Topological Arrest of Ballooning Modes in Non-Axisymmetric Plasmas

TL;DR

The paper addresses why non-axisymmetric plasmas often avoid global ballooning crashes despite linear instability. It maps the flux-surface problem to a network of Anderson-localized ballooning modes and derives a weakly nonlinear Ginzburg-Landau equation on that network, with stability governed by connectivity. A key result is the percolation threshold eta_c = 1.128, which separates benign, localized scintillations from global, rapid growth; subcritical regimes correspond to fizz-like saturation, while supercritical regimes enable spanning clusters and disruptive dynamics. The work provides a topological framework for confinement in 3D devices and suggests design strategies that preserve aperiodicity to maintain nonlinear stability against ballooning crashes in future reactors.

Abstract

Nonlinear ballooning instabilities in non-axisymmetric equilibria exhibit spatial localization along field lines that mirrors Anderson localization in disordered lattices. We demonstrate that this localization fundamentally alters nonlinear stability, transforming a global ballooning crash into a connectivity phase transition on a Ginzburg-Landau network. We identify a dimensionless number, denoted by ηc, as a topological threshold derived from continuum percolation theory. Below this threshold, global instability is topologically arrested as isolated scintillations, providing a rigorous explanation for the robust, benign saturation observed in experiments.
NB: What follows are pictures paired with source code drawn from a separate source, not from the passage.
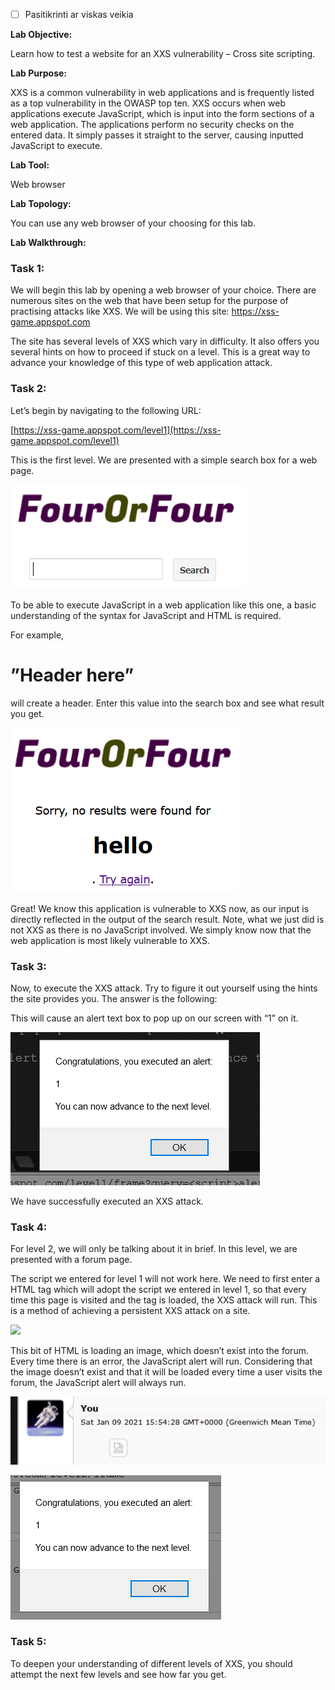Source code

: - [ ] Pasitikrinti ar viskas veikia

**Lab Objective:**

Learn how to test a website for an XXS vulnerability – Cross site scripting.

**Lab Purpose:**

XXS is a common vulnerability in web applications and is frequently listed as a top vulnerability in the OWASP top ten. XXS occurs when web applications execute JavaScript, which is input into the form sections of a web application. The applications perform no security checks on the entered data. It simply passes it straight to the server, causing inputted JavaScript to execute.

**Lab Tool:**

Web browser

**Lab Topology:**

You can use any web browser of your choosing for this lab.

**Lab Walkthrough:**

### Task 1:

We will begin this lab by opening a web browser of your choice. There are numerous sites on the web that have been setup for the purpose of practising attacks like XXS. We will be using this site: https://xss-game.appspot.com

The site has several levels of XXS which vary in difficulty. It also offers you several hints on how to proceed if stuck on a level. This is a great way to advance your knowledge of this type of web application attack.

### Task 2:

Let’s begin by navigating to the following URL:

[https://xss-game.appspot.com/level1](https://xss-game.appspot.com/level1)

This is the first level. We are presented with a simple search box for a web page.

![](attachements/5-1.png)

To be able to execute JavaScript in a web application like this one, a basic understanding of the syntax for JavaScript and HTML is required.

For example,

# ”Header here”

will create a header. Enter this value into the search box and see what result you get.

![](attachements/5-2.png)

Great! We know this application is vulnerable to XXS now, as our input is directly reflected in the output of the search result. Note, what we just did is not XXS as there is no JavaScript involved. We simply know now that the web application is most likely vulnerable to XXS.

### Task 3:

Now, to execute the XXS attack. Try to figure it out yourself using the hints the site provides you. The answer is the following:

This will cause an alert text box to pop up on our screen with “1” on it.

![](attachements/5-3.png)

We have successfully executed an XXS attack.

### Task 4:

For level 2, we will only be talking about it in brief. In this level, we are presented with a forum page.

The script we entered for level 1 will not work here. We need to first enter a HTML tag which will adopt the script we entered in level 1, so that every time this page is visited and the tag is loaded, the XXS attack will run. This is a method of achieving a persistent XXS attack on a site.

<img src=”[http://inexist.ent](http://inexist.ent/)” onerror=”javascript:alert(1)”/>

This bit of HTML is loading an image, which doesn’t exist into the forum. Every time there is an error, the JavaScript alert will run. Considering that the image doesn’t exist and that it will be loaded every time a user visits the forum, the JavaScript alert will always run.

![](attachements/5-4.png)

![](attachements/5-5.png)

### Task 5:

To deepen your understanding of different levels of XXS, you should attempt the next few levels and see how far you get.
Above this threshold, a spanning cluster path forms, unlocking rapid and potentially disruptive nonlinear growth.
Paper Structure (5 sections, 20 equations, 2 figures)
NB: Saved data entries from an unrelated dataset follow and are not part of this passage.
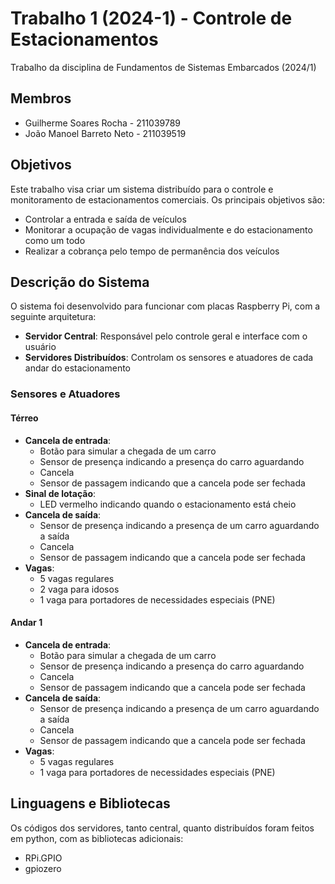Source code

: 
# Trabalho 1 (2024-1) - Controle de Estacionamentos

Trabalho da disciplina de Fundamentos de Sistemas Embarcados (2024/1)

## Membros

- Guilherme Soares Rocha - 211039789
- João Manoel Barreto Neto - 211039519

## Objetivos

Este trabalho visa criar um sistema distribuído para o controle e monitoramento de estacionamentos comerciais. Os principais objetivos são:

- Controlar a entrada e saída de veículos
- Monitorar a ocupação de vagas individualmente e do estacionamento como um todo
- Realizar a cobrança pelo tempo de permanência dos veículos

## Descrição do Sistema

O sistema foi desenvolvido para funcionar com placas Raspberry Pi, com a seguinte arquitetura:

- **Servidor Central**: Responsável pelo controle geral e interface com o usuário
- **Servidores Distribuídos**: Controlam os sensores e atuadores de cada andar do estacionamento

### Sensores e Atuadores

#### Térreo

- **Cancela de entrada**:
  - Botão para simular a chegada de um carro
  - Sensor de presença indicando a presença do carro aguardando
  - Cancela
  - Sensor de passagem indicando que a cancela pode ser fechada
- **Sinal de lotação**:
  - LED vermelho indicando quando o estacionamento está cheio
- **Cancela de saída**:
  - Sensor de presença indicando a presença de um carro aguardando a saída
  - Cancela
  - Sensor de passagem indicando que a cancela pode ser fechada
- **Vagas**:
  - 5 vagas regulares
  - 2 vaga para idosos
  - 1 vaga para portadores de necessidades especiais (PNE)

#### Andar 1

- **Cancela de entrada**:
  - Botão para simular a chegada de um carro
  - Sensor de presença indicando a presença do carro aguardando
  - Cancela
  - Sensor de passagem indicando que a cancela pode ser fechada
- **Cancela de saída**:
  - Sensor de presença indicando a presença de um carro aguardando a saída
  - Cancela
  - Sensor de passagem indicando que a cancela pode ser fechada
- **Vagas**:
  - 5 vagas regulares
  - 1 vaga para portadores de necessidades especiais (PNE)

## Linguagens e Bibliotecas

Os códigos dos servidores, tanto central, quanto distribuídos foram feitos em python, com as bibliotecas adicionais:
- RPi.GPIO
- gpiozero
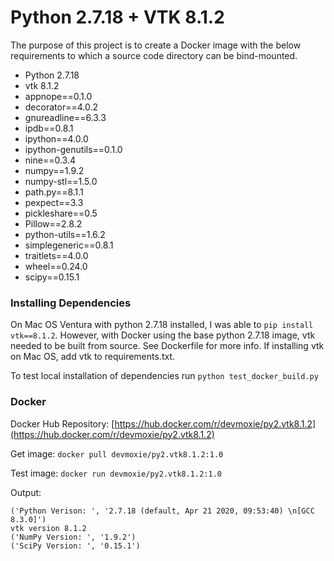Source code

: # Python 2.7.18 + VTK 8.1.2

The purpose of this project is to create a Docker image with the below requirements to which a source code 
directory can be bind-mounted. 

* Python 2.7.18
* vtk 8.1.2
* appnope==0.1.0
* decorator==4.0.2
* gnureadline==6.3.3
* ipdb==0.8.1
* ipython==4.0.0
* ipython-genutils==0.1.0
* nine==0.3.4
* numpy==1.9.2
* numpy-stl==1.5.0
* path.py==8.1.1
* pexpect==3.3
* pickleshare==0.5
* Pillow==2.8.2
* python-utils==1.6.2
* simplegeneric==0.8.1
* traitlets==4.0.0
* wheel==0.24.0
* scipy==0.15.1

### Installing Dependencies

On Mac OS Ventura with python 2.7.18 installed, I was able to `pip install vtk==8.1.2`.
However, with Docker using the base python 2.7.18 image, vtk needed to be built from source.
See Dockerfile for more info. If installing vtk on Mac OS, add vtk to requirements.txt.

To test local installation of dependencies run `python test_docker_build.py`

### Docker

Docker Hub Repository: [https://hub.docker.com/r/devmoxie/py2.vtk8.1.2](https://hub.docker.com/r/devmoxie/py2.vtk8.1.2)

Get image: `docker pull devmoxie/py2.vtk8.1.2:1.0`

Test image: `docker run devmoxie/py2.vtk8.1.2:1.0`

Output:

`('Python Verison: ', '2.7.18 (default, Apr 21 2020, 09:53:40) \n[GCC 8.3.0]')`<br>
`vtk version 8.1.2`<br>
`('NumPy Version: ', '1.9.2')`<br>
`('SciPy Version: ', '0.15.1')`<br>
This paper contains 5 sections, 20 equations, 2 figures.

Figures (2)

  • Figure 1: Topological connectivity of ballooning modes on a toroidal flux surface. The spatial distribution and interaction of localized ballooning mode structures are shown for three characteristic magnetic geometries. Each circle represents the interaction radius of a mode. (a) Subcritical regime (W7-X): High magnetic aperiodicity (large Lyapunov exponent) leads to short localization lengths. The resulting connectivity parameter $\eta$ is well below $\eta_c$, preventing global synchronization and resulting in benign topological arrest. (b) Critical Regime (LHD): Reduced geometric disorder increases the interaction radius, bringing the system to the marginal percolation threshold ($\eta_c=1.128$). In this regime, a global-spanning path (orange line) intermittently forms, thereby facilitating the bursty MHD activity observed experimentally. (c) Supercritical Regime (DIII-D): Near-perfect axisymmetry leads to effectively infinite localization lengths. The system is in a highly connected state, where global phase-locking of modes enables the explosive, singular growth characteristic of major profile crashes.
  • Figure 2: Schematic estimates of the connectivity parameter $\eta=\rho\,\pi R_*^2$ for representative operating regimes. The dashed line indicates the continuum percolation threshold $\eta_c \simeq 1.13$. The tokamak point is based on measured inter-ELM radial correlation lengths of edge density fluctuations obtained from reflectometry and BES diagnostics Yan2011Rhodes1992Barada2021. The stellarator points reflect shorter spatial scales associated with filamentary structures observed in W7-X and LHD Zoletnik2020Tanaka2012. These values are not direct extractions of $\rho$ and $R_*$ from experimental event statistics but proxy estimates based on published spatial scales, intended to illustrate the separation of regimes. A program for quantitative determination of $\rho$ and $R_*$ from spatiotemporal diagnostics is described in the text.